**TASK ITEM**. Go through the data and copy each line where the string "based" appears.

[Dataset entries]
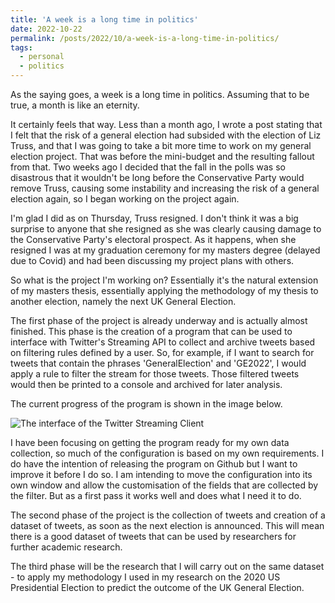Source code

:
 ```yaml
---
title: 'A week is a long time in politics'
date: 2022-10-22
permalink: /posts/2022/10/a-week-is-a-long-time-in-politics/
tags:
  - personal
  - politics
---
```


As the saying goes, a week is a long time in politics. Assuming that to be true, a month is like an eternity. 

It certainly feels that way. Less than a month ago, I wrote a post stating that I felt that the risk of a general election had subsided with the election of Liz Truss, and that I was going to take a bit more time to work on my general election project. That was before the mini-budget and the resulting fallout from that. Two weeks ago I decided that the fall in the polls was so disastrous that it wouldn't be long before the Conservative Party would remove Truss, causing some instability and increasing the risk of a general election again, so I began working on the project again. 

I'm glad I did as on Thursday, Truss resigned. I don't think it was a big surprise to anyone that she resigned as she was clearly causing damage to the Conservative Party's electoral prospect. As it happens, when she resigned I was at my graduation ceremony for my masters degree (delayed due to Covid) and had been discussing my project plans with others. 

So what is the project I'm working on? Essentially it's the natural extension of my masters thesis, essentially applying the methodology of my thesis to another election, namely the next UK General Election. 

The first phase of the project is already underway and is actually almost finished. This phase is the creation of a program that can be used to interface with Twitter's Streaming API to collect and archive tweets based on filtering rules defined by a user. So, for example, if I want to search for tweets that contain the phrases 'GeneralElection' and 'GE2022', I would apply a rule to filter the stream for those tweets. Those filtered tweets would then be printed to a console and archived for later analysis. 

The current progress of the program is shown in the image below.

![The interface of the Twitter Streaming Client](http://www.calvinkarpenko.com/images/election-twitter-streaming-client.png)

I have been focusing on getting the program ready for my own data collection, so much of the configuration is based on my own requirements. I do have the intention of releasing the program on Github but I want to improve it before I do so. I am intending to move the configuration into its own window and allow the customisation of the fields that are collected by the filter. But as a first pass it works well and does what I need it to do.

The second phase of the project is the collection of tweets and creation of a dataset of tweets, as soon as the next election is announced. This will mean there is a good dataset of tweets that can be used by researchers for further academic research. 

The third phase will be the research that I will carry out on the same dataset - to apply my methodology I used in my research on the 2020 US Presidential Election to predict the outcome of the UK General Election.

**OUTPUT OF THE TASK**.
The first phase of the project is already underway and is actually almost finished. This phase is the creation of a program that can be used to interface with Twitter's Streaming API to collect and archive tweets based on filtering rules defined by a user. So, for example, if I want to search for tweets that contain the phrases 'GeneralElection' and 'GE2022', I would apply a rule to filter the stream for those tweets. Those filtered tweets would then be printed to a console and archived for later analysis. 
I have been focusing on getting the program ready for my own data collection, so much of the configuration is based on my own requirements. I do have the intention of releasing the program on Github but I want to improve it before I do so. I am intending to move the configuration into its own window and allow the customisation of the fields that are collected by the filter. But as a first pass it works well and does what I need it to do.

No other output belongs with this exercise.